### ACTIVITY
Quote the records that follow in full and exactly; leave out the pictures.

++++++++

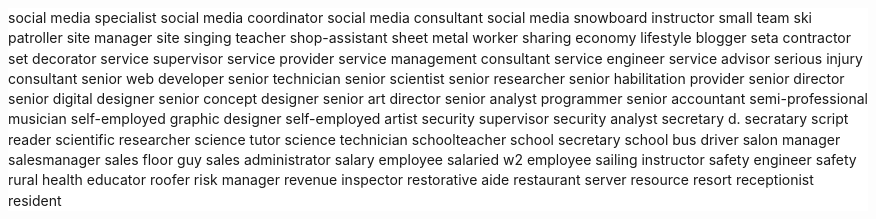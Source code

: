 social media specialist
social media coordinator
social media consultant
social media
snowboard instructor
small team
ski patroller
site manager
site
singing teacher
shop-assistant
sheet metal worker
sharing economy lifestyle blogger
seta contractor
set decorator
service supervisor
service provider
service management consultant
service engineer
service advisor
serious injury consultant
senior web developer
senior technician
senior scientist
senior researcher
senior habilitation provider
senior director
senior digital designer
senior concept designer
senior art director
senior analyst programmer
senior accountant
semi-professional musician
self-employed graphic designer
self-employed artist
security supervisor
security analyst
secretary d.
secratary
script reader
scientific researcher
science tutor
science technician
schoolteacher
school secretary
school bus driver
salon manager
salesmanager
sales floor guy
sales administrator
salary employee
salaried w2 employee
sailing instructor
safety engineer
safety
rural health educator
roofer
risk manager
revenue inspector
restorative aide
restaurant server
resource
resort receptionist
resident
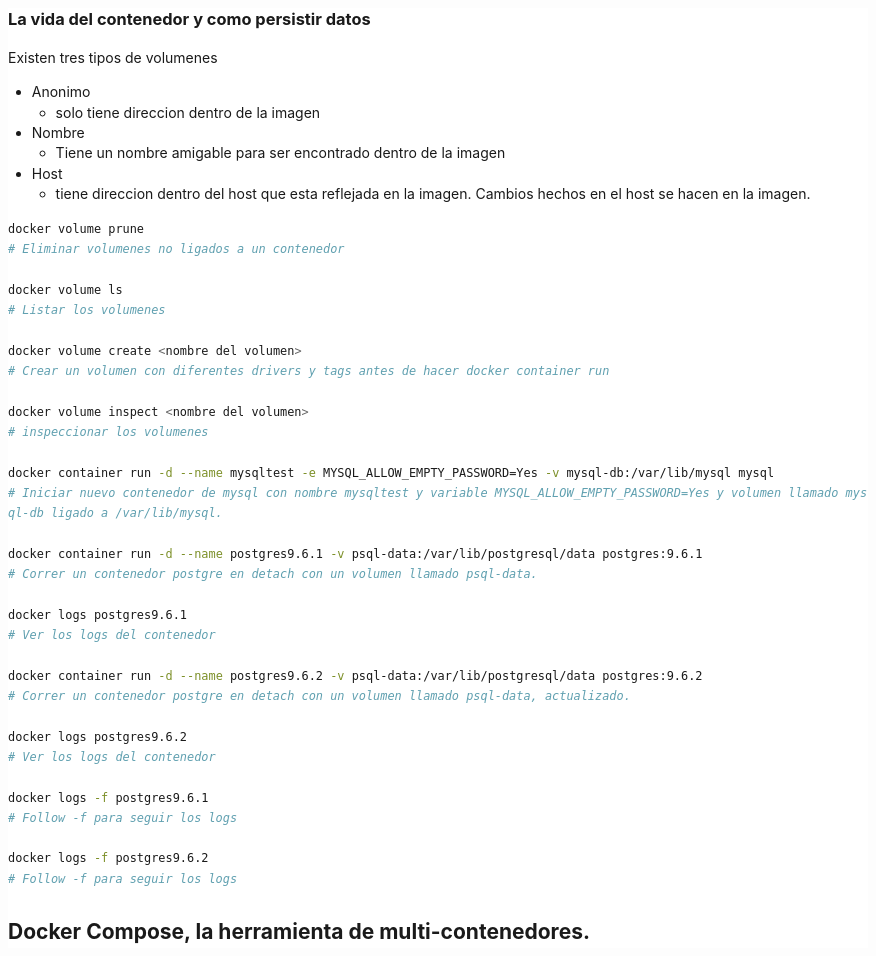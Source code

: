 ### La vida del contenedor y como persistir datos

Existen tres tipos de volumenes

- Anonimo
  - solo tiene direccion dentro de la imagen
- Nombre
  - Tiene un nombre amigable para ser encontrado dentro de la imagen
- Host
  - tiene direccion dentro del host que esta reflejada en la imagen. Cambios hechos en el host se hacen en la imagen.

```bash
docker volume prune
# Eliminar volumenes no ligados a un contenedor

docker volume ls
# Listar los volumenes

docker volume create <nombre del volumen>
# Crear un volumen con diferentes drivers y tags antes de hacer docker container run

docker volume inspect <nombre del volumen>
# inspeccionar los volumenes

docker container run -d --name mysqltest -e MYSQL_ALLOW_EMPTY_PASSWORD=Yes -v mysql-db:/var/lib/mysql mysql
# Iniciar nuevo contenedor de mysql con nombre mysqltest y variable MYSQL_ALLOW_EMPTY_PASSWORD=Yes y volumen llamado mysql-db ligado a /var/lib/mysql.

docker container run -d --name postgres9.6.1 -v psql-data:/var/lib/postgresql/data postgres:9.6.1
# Correr un contenedor postgre en detach con un volumen llamado psql-data.

docker logs postgres9.6.1
# Ver los logs del contenedor

docker container run -d --name postgres9.6.2 -v psql-data:/var/lib/postgresql/data postgres:9.6.2
# Correr un contenedor postgre en detach con un volumen llamado psql-data, actualizado.

docker logs postgres9.6.2
# Ver los logs del contenedor

docker logs -f postgres9.6.1
# Follow -f para seguir los logs

docker logs -f postgres9.6.2
# Follow -f para seguir los logs

```

## Docker Compose, la herramienta de multi-contenedores.
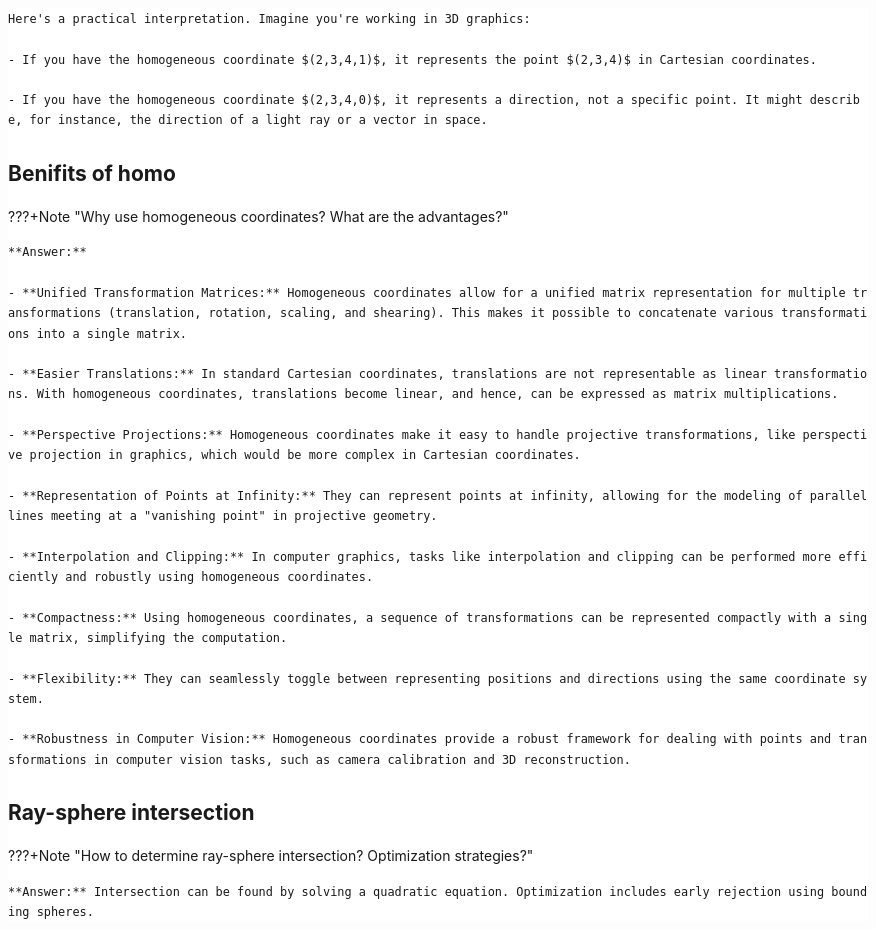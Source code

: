     Here's a practical interpretation. Imagine you're working in 3D graphics:

    - If you have the homogeneous coordinate $(2,3,4,1)$, it represents the point $(2,3,4)$ in Cartesian coordinates.

    - If you have the homogeneous coordinate $(2,3,4,0)$, it represents a direction, not a specific point. It might describe, for instance, the direction of a light ray or a vector in space.

## **Benifits of homo**

???+Note "Why use homogeneous coordinates? What are the advantages?"

    **Answer:**

    - **Unified Transformation Matrices:** Homogeneous coordinates allow for a unified matrix representation for multiple transformations (translation, rotation, scaling, and shearing). This makes it possible to concatenate various transformations into a single matrix.

    - **Easier Translations:** In standard Cartesian coordinates, translations are not representable as linear transformations. With homogeneous coordinates, translations become linear, and hence, can be expressed as matrix multiplications.

    - **Perspective Projections:** Homogeneous coordinates make it easy to handle projective transformations, like perspective projection in graphics, which would be more complex in Cartesian coordinates.

    - **Representation of Points at Infinity:** They can represent points at infinity, allowing for the modeling of parallel lines meeting at a "vanishing point" in projective geometry.

    - **Interpolation and Clipping:** In computer graphics, tasks like interpolation and clipping can be performed more efficiently and robustly using homogeneous coordinates.

    - **Compactness:** Using homogeneous coordinates, a sequence of transformations can be represented compactly with a single matrix, simplifying the computation.

    - **Flexibility:** They can seamlessly toggle between representing positions and directions using the same coordinate system.

    - **Robustness in Computer Vision:** Homogeneous coordinates provide a robust framework for dealing with points and transformations in computer vision tasks, such as camera calibration and 3D reconstruction.

## **Ray-sphere intersection**

???+Note "How to determine ray-sphere intersection? Optimization strategies?"

    **Answer:** Intersection can be found by solving a quadratic equation. Optimization includes early rejection using bounding spheres.
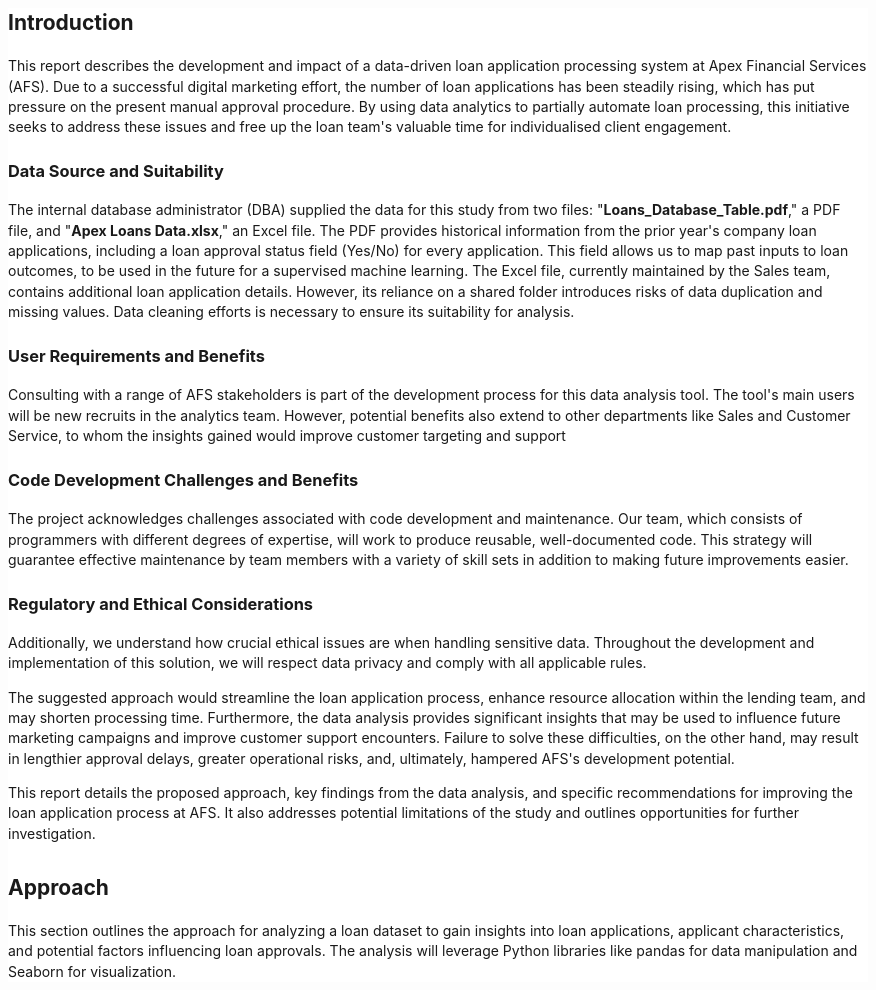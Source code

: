 ﻿

## Introduction 
  
This report describes the development and impact of a data-driven loan application processing system at Apex Financial Services (AFS). Due to a successful digital marketing effort, the number of loan applications has been steadily rising, which has put pressure on the present manual approval procedure. By using data analytics to partially automate loan processing, this initiative seeks to address these issues and free up the loan team's valuable time for individualised client engagement.  
  
  ### Data Source and Suitability
The internal database administrator (DBA) supplied the data for this study from two files: "**Loans_Database_Table.pdf**," a PDF file, and "**Apex Loans Data.xlsx**," an Excel file. The PDF provides historical information from the prior year's company loan applications, including a loan approval status field (Yes/No) for every application. 
 This field allows us to map past inputs to loan outcomes, to be used in the future for a supervised machine learning.  The Excel file, currently maintained by the Sales team, contains additional loan application details. However, its reliance on a shared folder introduces risks of data duplication and missing values. Data cleaning efforts is necessary to ensure its suitability for analysis.
 
 ### User Requirements and Benefits
Consulting with a range of AFS stakeholders is part of the development process for this data analysis tool.  The tool's main users will be new recruits in the analytics team. However, potential benefits also extend to other departments like Sales and Customer Service, to whom the insights gained would improve customer targeting and support

### Code Development Challenges and Benefits
The project acknowledges challenges associated with code development and maintenance. Our team, which consists of programmers with different degrees of expertise, will work to produce reusable, well-documented code. This strategy will guarantee effective maintenance by team members with a variety of skill sets in addition to making future improvements easier.

### Regulatory and Ethical Considerations
Additionally, we understand how crucial ethical issues are when handling sensitive data. Throughout the development and implementation of this solution, we will respect data privacy and comply with all applicable rules. 

The suggested approach would streamline the loan application process, enhance resource allocation within the lending team, and may shorten processing time. Furthermore, the data analysis provides significant insights that may be used to influence future marketing campaigns and improve customer support encounters. Failure to solve these difficulties, on the other hand, may result in lengthier approval delays, greater operational risks, and, ultimately, hampered AFS's development potential.  
  
This report details the proposed approach, key findings from the data analysis, and specific recommendations for improving the loan application process at AFS. It also addresses potential limitations of the study and outlines opportunities for further investigation. 

## Approach
This section outlines the approach for analyzing a loan dataset to gain insights into loan applications, applicant characteristics, and potential factors influencing loan approvals. The analysis will leverage Python libraries like pandas for data manipulation and Seaborn for visualization.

++++++++

### RESULT OF THIS EXERCISE
Source code

: social media specialist
social media coordinator
social media consultant
social media
snowboard instructor
small team
ski patroller
site manager
site
singing teacher
shop-assistant
sheet metal worker
sharing economy lifestyle blogger
seta contractor
set decorator
service supervisor
service provider
service management consultant
service engineer
service advisor
serious injury consultant
senior web developer
senior technician
senior scientist
senior researcher
senior habilitation provider
senior director
senior digital designer
senior concept designer
senior art director
senior analyst programmer
senior accountant
semi-professional musician
self-employed graphic designer
self-employed artist
security supervisor
security analyst
secretary d.
secratary
script reader
scientific researcher
science tutor
science technician
schoolteacher
school secretary
school bus driver
salon manager
salesmanager
sales floor guy
sales administrator
salary employee
salaried w2 employee
sailing instructor
safety engineer
safety
rural health educator
roofer
risk manager
revenue inspector
restorative aide
restaurant server
resource
resort receptionist
resident
Source code

: ### La vida del contenedor y como persistir datos

Existen tres tipos de volumenes

- Anonimo
  - solo tiene direccion dentro de la imagen
- Nombre
  - Tiene un nombre amigable para ser encontrado dentro de la imagen
- Host
  - tiene direccion dentro del host que esta reflejada en la imagen. Cambios hechos en el host se hacen en la imagen.

```bash
docker volume prune
# Eliminar volumenes no ligados a un contenedor

docker volume ls
# Listar los volumenes

docker volume create <nombre del volumen>
# Crear un volumen con diferentes drivers y tags antes de hacer docker container run

docker volume inspect <nombre del volumen>
# inspeccionar los volumenes

docker container run -d --name mysqltest -e MYSQL_ALLOW_EMPTY_PASSWORD=Yes -v mysql-db:/var/lib/mysql mysql
# Iniciar nuevo contenedor de mysql con nombre mysqltest y variable MYSQL_ALLOW_EMPTY_PASSWORD=Yes y volumen llamado mysql-db ligado a /var/lib/mysql.

docker container run -d --name postgres9.6.1 -v psql-data:/var/lib/postgresql/data postgres:9.6.1
# Correr un contenedor postgre en detach con un volumen llamado psql-data.

docker logs postgres9.6.1
# Ver los logs del contenedor

docker container run -d --name postgres9.6.2 -v psql-data:/var/lib/postgresql/data postgres:9.6.2
# Correr un contenedor postgre en detach con un volumen llamado psql-data, actualizado.

docker logs postgres9.6.2
# Ver los logs del contenedor

docker logs -f postgres9.6.1
# Follow -f para seguir los logs

docker logs -f postgres9.6.2
# Follow -f para seguir los logs

```

## Docker Compose, la herramienta de multi-contenedores.
Source code

:     Here's a practical interpretation. Imagine you're working in 3D graphics:

    - If you have the homogeneous coordinate $(2,3,4,1)$, it represents the point $(2,3,4)$ in Cartesian coordinates.

    - If you have the homogeneous coordinate $(2,3,4,0)$, it represents a direction, not a specific point. It might describe, for instance, the direction of a light ray or a vector in space.

## **Benifits of homo**

???+Note "Why use homogeneous coordinates? What are the advantages?"

    **Answer:**

    - **Unified Transformation Matrices:** Homogeneous coordinates allow for a unified matrix representation for multiple transformations (translation, rotation, scaling, and shearing). This makes it possible to concatenate various transformations into a single matrix.

    - **Easier Translations:** In standard Cartesian coordinates, translations are not representable as linear transformations. With homogeneous coordinates, translations become linear, and hence, can be expressed as matrix multiplications.

    - **Perspective Projections:** Homogeneous coordinates make it easy to handle projective transformations, like perspective projection in graphics, which would be more complex in Cartesian coordinates.

    - **Representation of Points at Infinity:** They can represent points at infinity, allowing for the modeling of parallel lines meeting at a "vanishing point" in projective geometry.

    - **Interpolation and Clipping:** In computer graphics, tasks like interpolation and clipping can be performed more efficiently and robustly using homogeneous coordinates.

    - **Compactness:** Using homogeneous coordinates, a sequence of transformations can be represented compactly with a single matrix, simplifying the computation.

    - **Flexibility:** They can seamlessly toggle between representing positions and directions using the same coordinate system.

    - **Robustness in Computer Vision:** Homogeneous coordinates provide a robust framework for dealing with points and transformations in computer vision tasks, such as camera calibration and 3D reconstruction.

## **Ray-sphere intersection**

???+Note "How to determine ray-sphere intersection? Optimization strategies?"

    **Answer:** Intersection can be found by solving a quadratic equation. Optimization includes early rejection using bounding spheres.
Source code

: ﻿

## Introduction 
  
This report describes the development and impact of a data-driven loan application processing system at Apex Financial Services (AFS). Due to a successful digital marketing effort, the number of loan applications has been steadily rising, which has put pressure on the present manual approval procedure. By using data analytics to partially automate loan processing, this initiative seeks to address these issues and free up the loan team's valuable time for individualised client engagement.  
  
  ### Data Source and Suitability
The internal database administrator (DBA) supplied the data for this study from two files: "**Loans_Database_Table.pdf**," a PDF file, and "**Apex Loans Data.xlsx**," an Excel file. The PDF provides historical information from the prior year's company loan applications, including a loan approval status field (Yes/No) for every application. 
 This field allows us to map past inputs to loan outcomes, to be used in the future for a supervised machine learning.  The Excel file, currently maintained by the Sales team, contains additional loan application details. However, its reliance on a shared folder introduces risks of data duplication and missing values. Data cleaning efforts is necessary to ensure its suitability for analysis.
 
 ### User Requirements and Benefits
Consulting with a range of AFS stakeholders is part of the development process for this data analysis tool.  The tool's main users will be new recruits in the analytics team. However, potential benefits also extend to other departments like Sales and Customer Service, to whom the insights gained would improve customer targeting and support

### Code Development Challenges and Benefits
The project acknowledges challenges associated with code development and maintenance. Our team, which consists of programmers with different degrees of expertise, will work to produce reusable, well-documented code. This strategy will guarantee effective maintenance by team members with a variety of skill sets in addition to making future improvements easier.

### Regulatory and Ethical Considerations
Additionally, we understand how crucial ethical issues are when handling sensitive data. Throughout the development and implementation of this solution, we will respect data privacy and comply with all applicable rules. 

The suggested approach would streamline the loan application process, enhance resource allocation within the lending team, and may shorten processing time. Furthermore, the data analysis provides significant insights that may be used to influence future marketing campaigns and improve customer support encounters. Failure to solve these difficulties, on the other hand, may result in lengthier approval delays, greater operational risks, and, ultimately, hampered AFS's development potential.  
  
This report details the proposed approach, key findings from the data analysis, and specific recommendations for improving the loan application process at AFS. It also addresses potential limitations of the study and outlines opportunities for further investigation. 

## Approach
This section outlines the approach for analyzing a loan dataset to gain insights into loan applications, applicant characteristics, and potential factors influencing loan approvals. The analysis will leverage Python libraries like pandas for data manipulation and Seaborn for visualization.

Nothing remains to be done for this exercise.